A case study in not-quite-move-semantic library design
source link: https://quuxplusone.github.io/blog/2024/04/18/topkable/
Go to the source link to view the article. You can view the picture content, updated content and better typesetting reading experience. If the link is broken, please click the button below to view the snapshot at that time.
A case study in not-quite-move-semantic library design
Building on yesterday’s post “Name lookup in multiple base classes” (2024-04-17), Seth Bromberger and I recently talked about the following library-design problem involving (or at least seeming to involve) exactly that issue. The shape of the problem is:
-
We have a class
Graph
whose constructor takes a collection of data and puts the topk
values into a nice graph. Its constructor will be templated to work with any collectionc
, as long asc.topk(10)
yields a result of typevector<Datum>
. -
We have, let’s say, four different collection types that are usable with
Graph
; let’s call themA
,B
,C
, andD
. Let’s say thatA
andB
provide not only.topk(int) const
but also a “consuming” or “pilfering” version oftopk
, which erases the returned elements from the collection.C
provides only the non-mutatingtopk
.D
provides only the pilfering version! -
We would certainly like
Graph
to be able to use the “pilfering” version oftopk
in certain circumstances; but equally surely, constructing aGraph
from some collectionx
shouldn’t mutatex
by default — not unless we opt in somehow. -
We want to write the bulk of
topk
’s implementation just once, e.g. via a base class, instead of having to implement it in each ofA
,B
,C
,D
. And likewise for the pilfering version.
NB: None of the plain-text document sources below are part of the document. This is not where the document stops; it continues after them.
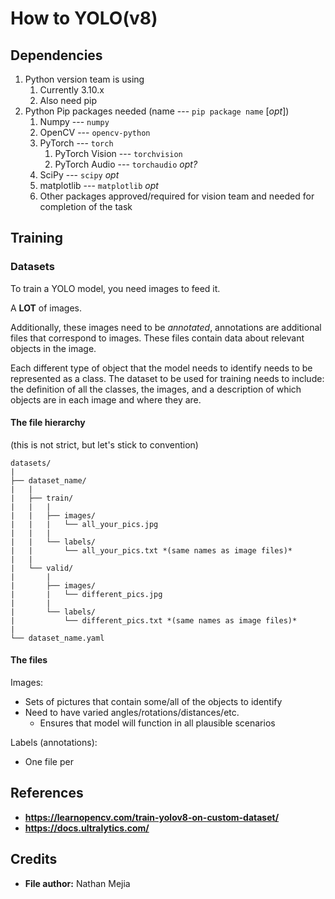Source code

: # **How to YOLO(v8)**

## Dependencies

1. Python version team is using
   1. Currently 3.10.x
   2. Also need pip
2. Python Pip packages needed (name --- `pip package name` [*opt*])
   1. Numpy --- `numpy`
   2. OpenCV --- `opencv-python`
   3. PyTorch --- `torch`
      1. PyTorch Vision --- `torchvision`
      2. PyTorch Audio --- `torchaudio` *opt?*
   4. SciPy --- `scipy` *opt*
   5. matplotlib --- `matplotlib` *opt*
   6. Other packages approved/required for vision team and needed for completion of the task

## Training

### Datasets

To train a YOLO model, you need images to feed it.

A **LOT** of images.

Additionally, these images need to be *annotated*, annotations are additional files that correspond to images. These files contain data about relevant objects in the image.

Each different type of object that the model needs to identify needs to be represented as a class. The dataset to be used for training needs to include: the definition of all the classes, the images, and a description of which objects are in each image and where they are.

#### The file hierarchy

(this is not strict, but let's stick to convention)

	datasets/
	|
	├── dataset_name/
	|	|
	|	├── train/
	|	|	|
	|	|	├── images/
	|	|	|	└── all_your_pics.jpg
	|	|	|
	|	|	└── labels/
	|	|		└── all_your_pics.txt *(same names as image files)*
	|	|
	|	└── valid/
	|		|
	|		├── images/
	|		|	└── different_pics.jpg
	|		|
	|		└── labels/
	|			└── different_pics.txt *(same names as image files)*
	|
	└── dataset_name.yaml

#### The files

Images:
- Sets of pictures that contain some/all of the objects to identify
- Need to have varied angles/rotations/distances/etc.
  - Ensures that model will function in all plausible scenarios

Labels (annotations):
- One file per

## References

- **<https://learnopencv.com/train-yolov8-on-custom-dataset/>**
- **<https://docs.ultralytics.com/>**

## Credits

- **File author:** Nathan Mejia
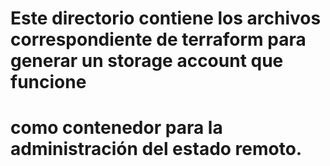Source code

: # Este directorio contiene los archivos correspondiente de terraform para generar un storage account que funcione
# como contenedor para la administración del estado remoto.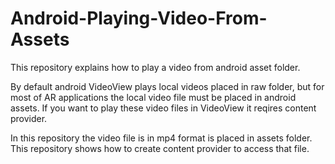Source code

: # Android-Playing-Video-From-Assets
This repository explains how to play a video from android asset folder.

By default android VideoView plays local videos placed in raw folder, but for most of AR applications the local video file must be placed in android assets.
If you want to play these video files in VideoView it reqires content provider.

In this repository the video file is in mp4 format is placed in assets folder. This repository shows how to create content provider to access that file.
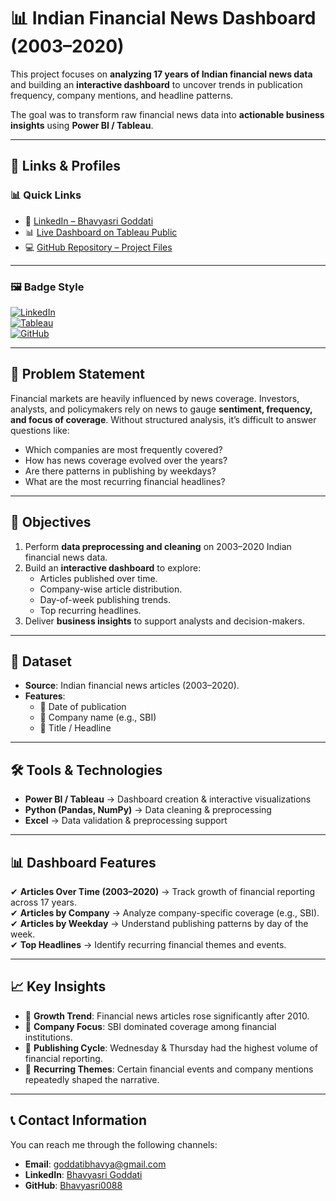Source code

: # 📊 Indian Financial News Dashboard (2003–2020)

This project focuses on **analyzing 17 years of Indian financial news data** and building an **interactive dashboard** to uncover trends in publication frequency, company mentions, and headline patterns.  

The goal was to transform raw financial news data into **actionable business insights** using **Power BI / Tableau**.

---

## 🔗 Links & Profiles  

### 📊 Quick Links
- 🔗 [LinkedIn – Bhavyasri Goddati](https://www.linkedin.com/in/goddati-bhavyasri-02ab37308)  
- 📊 [Live Dashboard on Tableau Public](https://public.tableau.com/app/profile/bhavya.goddati/viz/Financialnews2k20-23/IndianFinancialNewsDashboard20032020?publish=yes)  
- 💻 [GitHub Repository – Project Files](https://github.com/Bhavyasri0088/NLP-Financialnews)

---

### 🖼️ Badge Style
[![LinkedIn](https://img.shields.io/badge/LinkedIn-Bhavyasri-blue?logo=linkedin)](https://www.linkedin.com/in/goddati-bhavyasri-02ab37308)  
[![Tableau](https://img.shields.io/badge/Tableau-Dashboard-orange?logo=tableau)](https://public.tableau.com/app/profile/bhavya.goddati/viz/Financialnews2k20-23/IndianFinancialNewsDashboard20032020?publish=yes)  
[![GitHub](https://img.shields.io/badge/GitHub-Repo-black?logo=github)](https://github.com/Bhavyasri0088/NLP-Financialnews)

---

## 🧐 Problem Statement  

Financial markets are heavily influenced by news coverage. Investors, analysts, and policymakers rely on news to gauge **sentiment, frequency, and focus of coverage**. Without structured analysis, it’s difficult to answer questions like:  

- Which companies are most frequently covered?  
- How has news coverage evolved over the years?  
- Are there patterns in publishing by weekdays?  
- What are the most recurring financial headlines?  

---

## 🎯 Objectives
1. Perform **data preprocessing and cleaning** on 2003–2020 Indian financial news data.  
2. Build an **interactive dashboard** to explore:  
   - Articles published over time.  
   - Company-wise article distribution.  
   - Day-of-week publishing trends.  
   - Top recurring headlines.  
3. Deliver **business insights** to support analysts and decision-makers.  

---

## 📂 Dataset
- **Source**: Indian financial news articles (2003–2020).  
- **Features**:  
  - 📅 Date of publication  
  - 🏦 Company name (e.g., SBI)  
  - 📰 Title / Headline  

---

## 🛠️ Tools & Technologies
- **Power BI / Tableau** → Dashboard creation & interactive visualizations  
- **Python (Pandas, NumPy)** → Data cleaning & preprocessing  
- **Excel** → Data validation & preprocessing support  

---

## 📊 Dashboard Features
✔ **Articles Over Time (2003–2020)** → Track growth of financial reporting across 17 years.  
✔ **Articles by Company** → Analyze company-specific coverage (e.g., SBI).  
✔ **Articles by Weekday** → Understand publishing patterns by day of the week.  
✔ **Top Headlines** → Identify recurring financial themes and events.  

---

## 📈 Key Insights
- 📅 **Growth Trend**: Financial news articles rose significantly after 2010.  
- 🏦 **Company Focus**: SBI dominated coverage among financial institutions.  
- 📆 **Publishing Cycle**: Wednesday & Thursday had the highest volume of financial reporting.  
- 📰 **Recurring Themes**: Certain financial events and company mentions repeatedly shaped the narrative.  

---

## 📞 Contact Information

You can reach me through the following channels:

- **Email**: [goddatibhavya@gmail.com](mailto:goddatibhavya@gmail.com)  
- **LinkedIn**: [Bhavyasri Goddati](https://www.linkedin.com/in/goddati-bhavyasri-02ab37308)  
- **GitHub**: [Bhavyasri0088](https://github.com/Bhavyasri0088)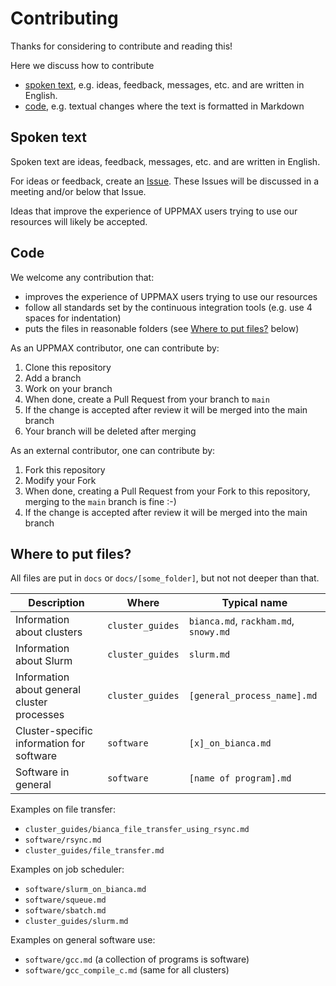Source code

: # Contributing

Thanks for considering to contribute and reading this!

Here we discuss how to contribute

- [spoken text](#spoken-text), e.g. ideas, feedback, messages, etc. and are written in English.
- [code](#code), e.g. textual changes where the text is formatted in Markdown

## Spoken text

Spoken text are ideas, feedback, messages, etc. and are written in English.

For ideas or feedback, create an [Issue](https://github.com/UPPMAX/UPPMAX-documentation/issues).
These Issues will be discussed in a meeting and/or below that Issue.

Ideas that improve the experience of UPPMAX users trying to use our resources will likely be accepted.

## Code

We welcome any contribution that:

- improves the experience of UPPMAX users trying to use our resources
- follow all standards set by the continuous integration tools (e.g. use 4 spaces for indentation)
- puts the files in reasonable folders (see [Where to put files?](#where-to-put-files) below)

As an UPPMAX contributor, one can contribute by:

1. Clone this repository
1. Add a branch
1. Work on your branch
1. When done, create a Pull Request from your branch to `main`
1. If the change is accepted after review it will be merged into the main branch
1. Your branch will be deleted after merging

As an external contributor, one can contribute by:

1. Fork this repository
1. Modify your Fork
1. When done, creating a Pull Request from your Fork to this repository,
   merging to the `main` branch is fine :-)
1. If the change is accepted after review it will be merged into the main branch

## Where to put files?

All files are put in `docs` or `docs/[some_folder]`, 
but not not deeper than that.

Description                                | Where          | Typical name
-------------------------------------------|----------------|------------------------------------------
Information about clusters                 |`cluster_guides`|`bianca.md`, `rackham.md`, `snowy.md`
Information about Slurm                    |`cluster_guides`|`slurm.md`
Information about general cluster processes|`cluster_guides`|`[general_process_name].md`
Cluster-specific information for software  |`software`      |`[x]_on_bianca.md`
Software in general                        |`software`      |`[name of program].md`

Examples on file transfer:

- `cluster_guides/bianca_file_transfer_using_rsync.md`
- `software/rsync.md`
- `cluster_guides/file_transfer.md`

Examples on job scheduler:

- `software/slurm_on_bianca.md`
- `software/squeue.md`
- `software/sbatch.md`
- `cluster_guides/slurm.md`

Examples on general software use:

- `software/gcc.md` (a collection of programs is software)
- `software/gcc_compile_c.md` (same for all clusters)
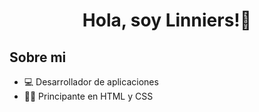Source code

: <div align="center">
  <h1 align="center">Hola, soy Linniers!👋</h1>
</div>

## Sobre mi

- 💻 Desarrollador de aplicaciones
- 👨‍💻 Principante en HTML y CSS
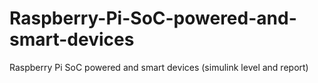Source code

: # Raspberry-Pi-SoC-powered-and-smart-devices
Raspberry Pi SoC powered and smart devices (simulink level and report)
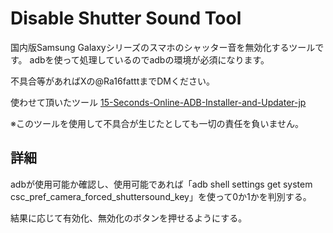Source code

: # Disable Shutter Sound Tool
国内版Samsung Galaxyシリーズのスマホのシャッター音を無効化するツールです。 adbを使って処理しているのでadbの環境が必須になります。

不具合等があればXの@Ra16fatttまでDMください。

使わせて頂いたツール [15-Seconds-Online-ADB-Installer-and-Updater-jp](https://github.com/reindex-ot/15-Seconds-Online-ADB-Installer-and-Updater-jp)

※このツールを使用して不具合が生じたとしても一切の責任を負いません。

## 詳細
adbが使用可能か確認し、使用可能であれば「adb shell settings get system csc_pref_camera_forced_shuttersound_key」を使って0か1かを判別する。

結果に応じて有効化、無効化のボタンを押せるようにする。
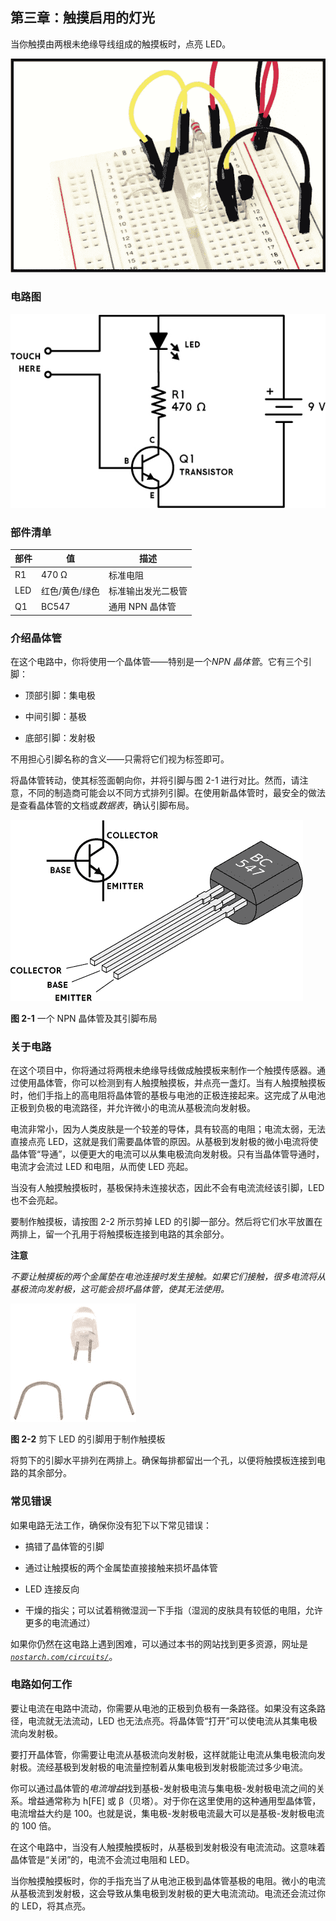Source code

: ## 第三章：触摸启用的灯光

当你触摸由两根未绝缘导线组成的触摸板时，点亮 LED。

![image](img/f0021-01.jpg)

### 电路图

![image](img/f0022-01.jpg)

### 部件清单

| **部件** | **值** | **描述** |
| --- | --- | --- |
| R1 | 470 Ω | 标准电阻 |
| LED | 红色/黄色/绿色 | 标准输出发光二极管 |
| Q1 | BC547 | 通用 NPN 晶体管 |

### 介绍晶体管

在这个电路中，你将使用一个晶体管——特别是一个*NPN 晶体管*。它有三个引脚：

+   顶部引脚：集电极

+   中间引脚：基极

+   底部引脚：发射极

不用担心引脚名称的含义——只需将它们视为标签即可。

将晶体管转动，使其标签面朝向你，并将引脚与图 2-1 进行对比。然而，请注意，不同的制造商可能会以不同方式排列引脚。在使用新晶体管时，最安全的做法是查看晶体管的文档或*数据表*，确认引脚布局。

![image](img/f0023-01.jpg)

**图 2-1** 一个 NPN 晶体管及其引脚布局

### 关于电路

在这个项目中，你将通过将两根未绝缘导线做成触摸板来制作一个触摸传感器。通过使用晶体管，你可以检测到有人触摸触摸板，并点亮一盏灯。当有人触摸触摸板时，他们手指上的高电阻将晶体管的基极与电池的正极连接起来。这完成了从电池正极到负极的电流路径，并允许微小的电流从基极流向发射极。

电流非常小，因为人类皮肤是一个较差的导体，具有较高的电阻；电流太弱，无法直接点亮 LED，这就是我们需要晶体管的原因。从基极到发射极的微小电流将使晶体管“导通”，以便更大的电流可以从集电极流向发射极。只有当晶体管导通时，电流才会流过 LED 和电阻，从而使 LED 亮起。

当没有人触摸触摸板时，基极保持未连接状态，因此不会有电流流经该引脚，LED 也不会亮起。

要制作触摸板，请按图 2-2 所示剪掉 LED 的引脚一部分。然后将它们水平放置在两排上，留一个孔用于将触摸板连接到电路的其余部分。

**注意**

*不要让触摸板的两个金属垫在电池连接时发生接触。如果它们接触，很多电流将从基极流向发射极，这可能会损坏晶体管，使其无法使用。*

![image](img/f0024-01.jpg)

**图 2-2** 剪下 LED 的引脚用于制作触摸板

将剪下的引脚水平排列在两排上。确保每排都留出一个孔，以便将触摸板连接到电路的其余部分。

### 常见错误

如果电路无法工作，确保你没有犯下以下常见错误：

+   搞错了晶体管的引脚

+   通过让触摸板的两个金属垫直接接触来损坏晶体管

+   LED 连接反向

+   干燥的指尖；可以试着稍微湿润一下手指（湿润的皮肤具有较低的电阻，允许更多的电流通过）

如果你仍然在这电路上遇到困难，可以通过本书的网站找到更多资源，网址是 *[`nostarch.com/circuits/`](https://nostarch.com/circuits/)*。

### 电路如何工作

要让电流在电路中流动，你需要从电池的正极到负极有一条路径。如果没有这条路径，电流就无法流动，LED 也无法点亮。将晶体管“打开”可以使电流从其集电极流向发射极。

要打开晶体管，你需要让电流从基极流向发射极，这样就能让电流从集电极流向发射极。流经基极到发射极的电流量控制着从集电极到发射极能流过多少电流。

你可以通过晶体管的*电流增益*找到基极-发射极电流与集电极-发射极电流之间的关系。增益通常称为 h[FE] 或 β（贝塔）。对于你在这里使用的这种通用型晶体管，电流增益大约是 100。也就是说，集电极-发射极电流最大可以是基极-发射极电流的 100 倍。

在这个电路中，当没有人触摸触摸板时，从基极到发射极没有电流流动。这意味着晶体管是“关闭”的，电流不会流过电阻和 LED。

当你触摸触摸板时，你的手指充当了从电池正极到晶体管基极的电阻。微小的电流从基极流到发射极，这会导致从集电极到发射极的更大电流流动。电流还会流过你的 LED，将其点亮。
Approach 1: Move semantics
Notice that these requirements have almost exactly the same shape as C++11 move semantics! So one way to implement this would be:
struct Datum {};
struct PlainTopkable {
std::vector<Datum> topk(int k) const; // non-mutating
};
struct PilferingTopkable {
std::vector<Datum> topk(int k) &&; // pilfering
};
struct BothTopkable {
std::vector<Datum> topk(int k) const&; // non-mutating
std::vector<Datum> topk(int k) &&; // pilfering
};
struct A : BothTopkable {};
struct B : BothTopkable {};
struct C : PlainTopkable {};
struct D : PilferingTopkable {};
struct Graph {
template<class Coll>
explicit Graph(int k, Coll&& c) {
data_ = std::forward<Coll>(c).topk(k);
}
private:
std::vector<Datum> data_;
};
A a;
C c;
Graph g1 = Graph(10, a); // non-mutating
Graph g2 = Graph(10, std::move(a)); // pilfer the top 10
Graph g3 = Graph(10, c); // non-mutating
Graph g4 = Graph(10, std::move(c)); // non-mutating
However, this has two potential downsides. One: The way g2
opts into pilfering the top k
elements
of a
is by doing std::move(a)
, which looks like you’re “giving up” the entire object a
. In fact
you’re merely pilfering its top 10 elements; the others remain available; and the resulting object a
is still in a usable state. This feels like a misuse of std::move
terminology.
I have the same ambivalence about the STL’s
set::merge
, which is callable as eithera.merge(b)
ora.merge(std::move(b))
. Both calls have the same predictable effect onb
, but connote different things to the reader, and neither of them is quite what the programmer means. The right signature would have treatedb
as an inout parameter (“Pass out-parameters by pointer”) and been called asa.merge(&b)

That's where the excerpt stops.